PCC demands urgent Home Office action as funding delays threaten public safety
11 December 2025
Donna Jones, Police and Crime Commissioner for Hampshire and the Isle of Wight, has issued an urgent call to the Home Office to confirm funding for critical perpetrator intervention services.
The Commissioner has warned continued uncertainty is putting lives at risk.
Last year, the Commissioner allocated £11million for vital victim and perpetrator programmes. A significant amount of this funding was secured from the Ministry of Justice and the Home Office to support local initiatives.
The Ministry of Justice confirmed funding for victim services last week, just three weeks before Christmas. The delay has already caused chaos for providers at the very time domestic abuse incidents typically spike.
Meanwhile, the Home Office has yet to confirm funding for perpetrator programmes for the next financial year. The services are essential to tackling abusive behaviour and preventing repeat offending.
Police and Crime Commissioner Donna Jones said: “This uncertainty is unacceptable.
“These programmes deliver specialist interventions for domestic abuse and stalking perpetrators, designed to reduce reoffending and ultimately protect victims.
“Without urgent funding confirmation from the Home Office, services will close, referrals will stop, and dangerous individuals will go unmanaged and unchecked.
“That puts victims at greater risk and seriously undermines the government’s own pledge to halve violence against women and girls.”
The Commissioner has written to the Home Secretary to demand urgent funding certainty for perpetrator programmes to keep Hampshire and the Isle of Wight safe.

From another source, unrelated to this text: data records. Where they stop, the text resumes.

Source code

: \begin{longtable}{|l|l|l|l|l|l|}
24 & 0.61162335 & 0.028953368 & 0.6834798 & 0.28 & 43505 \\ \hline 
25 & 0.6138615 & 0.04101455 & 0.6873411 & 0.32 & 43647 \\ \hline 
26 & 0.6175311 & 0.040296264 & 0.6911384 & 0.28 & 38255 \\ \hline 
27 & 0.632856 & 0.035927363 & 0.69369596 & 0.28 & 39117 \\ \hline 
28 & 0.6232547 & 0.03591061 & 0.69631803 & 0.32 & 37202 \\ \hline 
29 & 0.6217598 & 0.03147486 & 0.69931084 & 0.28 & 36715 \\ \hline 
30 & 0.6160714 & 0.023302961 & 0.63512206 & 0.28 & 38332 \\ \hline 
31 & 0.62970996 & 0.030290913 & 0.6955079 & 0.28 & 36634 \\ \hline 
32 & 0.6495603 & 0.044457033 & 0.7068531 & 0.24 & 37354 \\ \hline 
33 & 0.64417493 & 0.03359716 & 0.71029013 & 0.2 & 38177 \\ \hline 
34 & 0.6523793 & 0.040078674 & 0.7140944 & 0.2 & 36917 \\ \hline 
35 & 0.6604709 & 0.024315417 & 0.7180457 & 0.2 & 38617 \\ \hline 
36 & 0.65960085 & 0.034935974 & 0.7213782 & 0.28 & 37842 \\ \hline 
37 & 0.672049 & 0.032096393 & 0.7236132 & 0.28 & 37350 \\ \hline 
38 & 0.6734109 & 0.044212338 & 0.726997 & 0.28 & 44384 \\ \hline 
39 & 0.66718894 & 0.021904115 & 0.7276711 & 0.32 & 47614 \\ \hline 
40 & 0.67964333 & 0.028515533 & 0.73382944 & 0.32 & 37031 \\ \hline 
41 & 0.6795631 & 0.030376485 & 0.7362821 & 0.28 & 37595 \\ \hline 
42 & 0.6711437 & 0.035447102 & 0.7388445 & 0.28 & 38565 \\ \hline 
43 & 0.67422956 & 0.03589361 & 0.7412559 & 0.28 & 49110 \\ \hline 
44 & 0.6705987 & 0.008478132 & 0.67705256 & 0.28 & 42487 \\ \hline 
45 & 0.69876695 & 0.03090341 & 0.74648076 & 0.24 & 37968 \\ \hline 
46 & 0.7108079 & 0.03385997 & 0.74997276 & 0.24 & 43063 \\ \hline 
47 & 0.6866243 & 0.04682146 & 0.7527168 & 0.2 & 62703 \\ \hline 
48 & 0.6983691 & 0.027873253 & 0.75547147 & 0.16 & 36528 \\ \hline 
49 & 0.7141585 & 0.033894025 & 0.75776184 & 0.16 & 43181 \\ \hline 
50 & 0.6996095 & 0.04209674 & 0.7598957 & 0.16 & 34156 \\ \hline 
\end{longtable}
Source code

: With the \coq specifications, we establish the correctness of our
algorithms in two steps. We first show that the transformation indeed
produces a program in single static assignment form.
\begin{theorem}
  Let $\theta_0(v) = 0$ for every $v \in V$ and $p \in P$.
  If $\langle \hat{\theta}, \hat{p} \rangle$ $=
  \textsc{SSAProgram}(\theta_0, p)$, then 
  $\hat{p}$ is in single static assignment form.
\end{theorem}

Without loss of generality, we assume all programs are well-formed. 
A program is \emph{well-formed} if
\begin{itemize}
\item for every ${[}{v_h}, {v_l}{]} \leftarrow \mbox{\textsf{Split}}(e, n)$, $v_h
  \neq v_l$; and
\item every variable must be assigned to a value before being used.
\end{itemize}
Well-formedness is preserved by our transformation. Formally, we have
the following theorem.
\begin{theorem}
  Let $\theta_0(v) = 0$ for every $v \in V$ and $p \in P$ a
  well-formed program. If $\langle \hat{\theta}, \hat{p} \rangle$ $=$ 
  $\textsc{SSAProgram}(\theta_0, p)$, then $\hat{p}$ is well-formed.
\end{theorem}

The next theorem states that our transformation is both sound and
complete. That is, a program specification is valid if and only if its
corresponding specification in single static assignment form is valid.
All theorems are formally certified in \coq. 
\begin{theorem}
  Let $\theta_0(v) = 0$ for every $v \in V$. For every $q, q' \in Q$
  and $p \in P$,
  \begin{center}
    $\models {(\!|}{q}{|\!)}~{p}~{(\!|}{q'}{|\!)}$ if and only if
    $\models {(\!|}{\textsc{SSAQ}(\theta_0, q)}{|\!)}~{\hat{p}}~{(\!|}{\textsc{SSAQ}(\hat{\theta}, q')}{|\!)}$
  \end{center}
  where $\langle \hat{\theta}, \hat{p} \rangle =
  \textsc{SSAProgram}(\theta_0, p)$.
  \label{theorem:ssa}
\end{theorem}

Previous Home Office funding enabled the Commissioner to fund the Multi-Agency Stalking Partnership (MASP) with Hampshire & Isle of Wight Constabulary, South Central Probation Service, NHS Healthcare Trust, and Stop Domestic Abuse. The initiative delivers psychologist-led interventions for stalking perpetrators alongside enhanced victim support.
The approach has been awarded the Alice Ruggles Trust ‘Working Together’ award and internationally recognised, consulted by the Northern Ireland government and visited by the New Zealand Ministry of Health.
Dr Kirsty Butcher, Chartered Principal Clinical Psychologist and Clinical Lead for the Multi-Agency Stalking Partnership, commented:
“Hampshire and Isle of Wight Healthcare’s input into the Multi-Agency Stalking Partnership is internationally recognised as a model of excellence in stalking intervention.
“Future investment will support: a continuation and expansion of clinical, evidence-based interventions across the criminal justice system; multi-agency collaboration; and strategic leadership – delivering substantial savings to the criminal justice system and, most importantly, safeguarding victims and the public.
“It is right to conclude that, without a commitment to continued funding, we will see the loss of a key contributor to the multi-agency approach – and the wealth of health and risk assessment expertise the team brings, which benefits the police, probation services, victims and offenders. We are also likely to see a higher long-term cost to the criminal justice system, as the root causes of re-offending are not addressed.”
In one year alone (2024/25), Hampshire and Isle of Wight Healthcare’s MASP team delivered:
- 63 evidence-based interventions with stalking offenders (providing psychological interventions and psychiatric assessment of highly complex recidivistic stalking cases, to address the root cause of stalking which custody alone cannot do). Preliminary evidence suggests that completion of the psychological interventions results in a reduction in risk factors associated with reoffending.
- 51 resource allocation panels, and the processing of 632 cases (providing up-to-date information on each case with regards to mental health, risk of stalking, suicide risk and typology, to enable the police to accurately risk assess and inform safeguarding).
- 9 stalking clinics (providing bespoke advice to police officers on complex investigations at point of need, including tips for interviewing and safeguarding).
- 88 consultation and risk assessments (providing additional advice on complex cases to police and probation).
- 36 psychiatric liaisons/medico-legal advice (regarding mental health-related risks, fitness to interview, sentencing, and improving outcomes).
The service is now at risk without immediate clarity.